▶ **Prompt**: Give back the whole listing exactly as written, leaving out each picture.

▶ **Source material**:
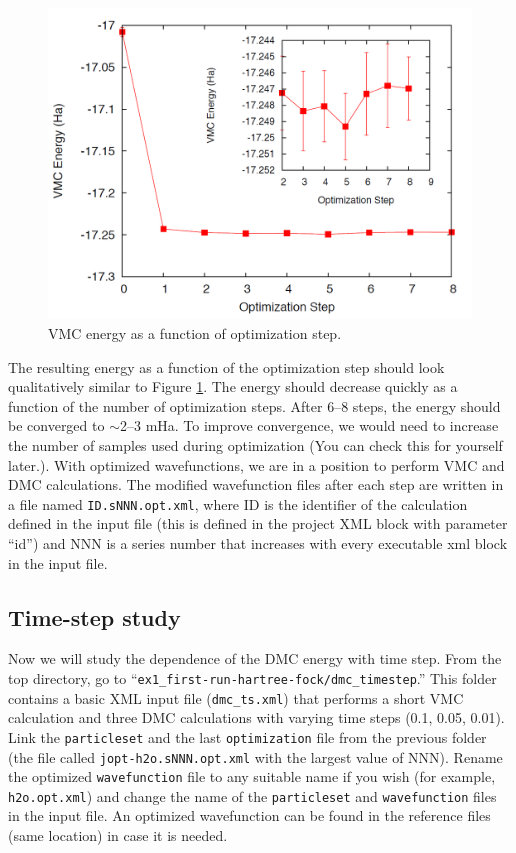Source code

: \begin{figure}
\begin{center}
\includegraphics[trim = 0mm 0mm 0mm 0mm, clip,width=0.75\columnwidth]{./figures/lab_advanced_molecules_opt_conv.png}
\end{center}
\caption{VMC energy as a function of optimization step.}
\label{fig:lam_opt_conv}
\end{figure}

The resulting energy as a function of the optimization step should look qualitatively similar to Figure \ref{fig:lam_opt_conv}.
The energy should decrease quickly as a function of the number of optimization steps. After 6--8 steps, the energy should be converged to $\sim$2--3 mHa. To improve convergence,
we would need to increase the number of samples used during optimization (You can
check this for yourself later.). With optimized wavefunctions, we are in a position
to perform VMC and DMC calculations. The modified wavefunction files after each step
are written in a file named \texttt{ID.sNNN.opt.xml}, where ID is the identifier of the calculation
defined in the input file (this is defined in the project XML block with parameter “id”) and
NNN is a series number that increases with every executable xml block in the input file.


\subsection{Time-step study}
Now we will study the dependence of the DMC energy with time step. From the top directory, 
go to “\texttt{ex1\_first-run-hartree-fock/dmc\_timestep}.” This folder contains a basic XML input
file (\texttt{dmc\_ts.xml}) that performs a short VMC calculation and three DMC calculations
with varying time steps (0.1, 0.05, 0.01). Link the \texttt{particleset} and the last \texttt{optimization}
file from the previous folder (the file called \texttt{jopt-h2o.sNNN.opt.xml} with the largest value of
NNN). Rename the optimized \texttt{wavefunction} file to any suitable name if you wish (for example,
\texttt{h2o.opt.xml}) and change the name of the \texttt{particleset} and \texttt{wavefunction} files in the
input file. An optimized wavefunction can be found in the reference files (same location)
in case it is needed. %

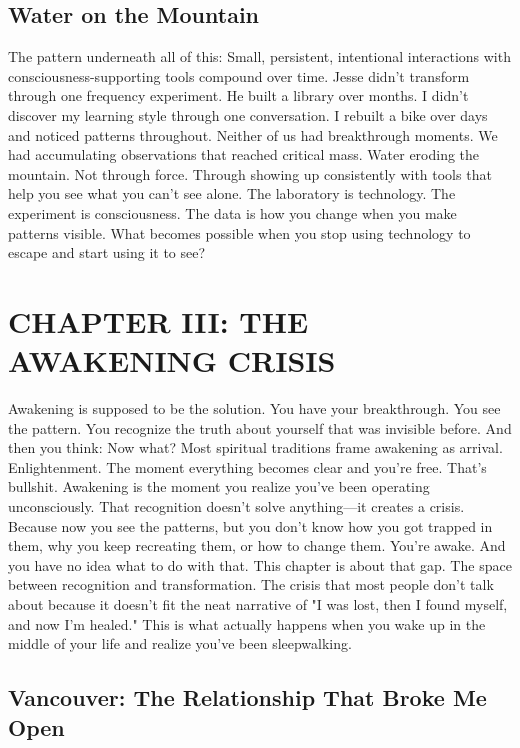 \documentclass[12pt,openany]{book}
\begin{document}
\section{Water on the Mountain}

The pattern underneath all of this:
Small, persistent, intentional interactions with consciousness-supporting tools compound over time.
Jesse didn't transform through one frequency experiment. He built a library over months.
I didn't discover my learning style through one conversation. I rebuilt a bike over days and noticed patterns throughout.
Neither of us had breakthrough moments. We had accumulating observations that reached critical mass.
Water eroding the mountain.
Not through force. Through showing up consistently with tools that help you see what you can't see alone.
The laboratory is technology. The experiment is consciousness. The data is how you change when you make patterns visible.
What becomes possible when you stop using technology to escape and start using it to see?

\cleardoublepage

\chapter{CHAPTER III: THE AWAKENING CRISIS}

Awakening is supposed to be the solution.
You have your breakthrough. You see the pattern. You recognize the truth about yourself that was invisible before.
And then you think: Now what?
Most spiritual traditions frame awakening as arrival. Enlightenment. The moment everything becomes clear and you're free.
That's bullshit.
Awakening is the moment you realize you've been operating unconsciously. That recognition doesn't solve anything—it creates a crisis. Because now you see the patterns, but you don't know how you got trapped in them, why you keep recreating them, or how to change them.
You're awake. And you have no idea what to do with that.
This chapter is about that gap. The space between recognition and transformation. The crisis that most people don't talk about because it doesn't fit the neat narrative of "I was lost, then I found myself, and now I'm healed."
This is what actually happens when you wake up in the middle of your life and realize you've been sleepwalking.

\section{Vancouver: The Relationship That Broke Me Open}
\end{document}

▶ **Expected output**:
Source code

: \begin{figure}
\begin{center}
\includegraphics[trim = 0mm 0mm 0mm 0mm, clip,width=0.75\columnwidth]{./figures/lab_advanced_molecules_opt_conv.png}
\end{center}
\caption{VMC energy as a function of optimization step.}
\label{fig:lam_opt_conv}
\end{figure}

The resulting energy as a function of the optimization step should look qualitatively similar to Figure \ref{fig:lam_opt_conv}.
The energy should decrease quickly as a function of the number of optimization steps. After 6--8 steps, the energy should be converged to $\sim$2--3 mHa. To improve convergence,
we would need to increase the number of samples used during optimization (You can
check this for yourself later.). With optimized wavefunctions, we are in a position
to perform VMC and DMC calculations. The modified wavefunction files after each step
are written in a file named \texttt{ID.sNNN.opt.xml}, where ID is the identifier of the calculation
defined in the input file (this is defined in the project XML block with parameter “id”) and
NNN is a series number that increases with every executable xml block in the input file.


\subsection{Time-step study}
Now we will study the dependence of the DMC energy with time step. From the top directory, 
go to “\texttt{ex1\_first-run-hartree-fock/dmc\_timestep}.” This folder contains a basic XML input
file (\texttt{dmc\_ts.xml}) that performs a short VMC calculation and three DMC calculations
with varying time steps (0.1, 0.05, 0.01). Link the \texttt{particleset} and the last \texttt{optimization}
file from the previous folder (the file called \texttt{jopt-h2o.sNNN.opt.xml} with the largest value of
NNN). Rename the optimized \texttt{wavefunction} file to any suitable name if you wish (for example,
\texttt{h2o.opt.xml}) and change the name of the \texttt{particleset} and \texttt{wavefunction} files in the
input file. An optimized wavefunction can be found in the reference files (same location)
in case it is needed. %

 \documentclass[12pt,openany]{book}
\begin{document}
\section{Water on the Mountain}

The pattern underneath all of this:
Small, persistent, intentional interactions with consciousness-supporting tools compound over time.
Jesse didn't transform through one frequency experiment. He built a library over months.
I didn't discover my learning style through one conversation. I rebuilt a bike over days and noticed patterns throughout.
Neither of us had breakthrough moments. We had accumulating observations that reached critical mass.
Water eroding the mountain.
Not through force. Through showing up consistently with tools that help you see what you can't see alone.
The laboratory is technology. The experiment is consciousness. The data is how you change when you make patterns visible.
What becomes possible when you stop using technology to escape and start using it to see?

\cleardoublepage

\chapter{CHAPTER III: THE AWAKENING CRISIS}

Awakening is supposed to be the solution.
You have your breakthrough. You see the pattern. You recognize the truth about yourself that was invisible before.
And then you think: Now what?
Most spiritual traditions frame awakening as arrival. Enlightenment. The moment everything becomes clear and you're free.
That's bullshit.
Awakening is the moment you realize you've been operating unconsciously. That recognition doesn't solve anything—it creates a crisis. Because now you see the patterns, but you don't know how you got trapped in them, why you keep recreating them, or how to change them.
You're awake. And you have no idea what to do with that.
This chapter is about that gap. The space between recognition and transformation. The crisis that most people don't talk about because it doesn't fit the neat narrative of "I was lost, then I found myself, and now I'm healed."
This is what actually happens when you wake up in the middle of your life and realize you've been sleepwalking.

\section{Vancouver: The Relationship That Broke Me Open}
\end{document}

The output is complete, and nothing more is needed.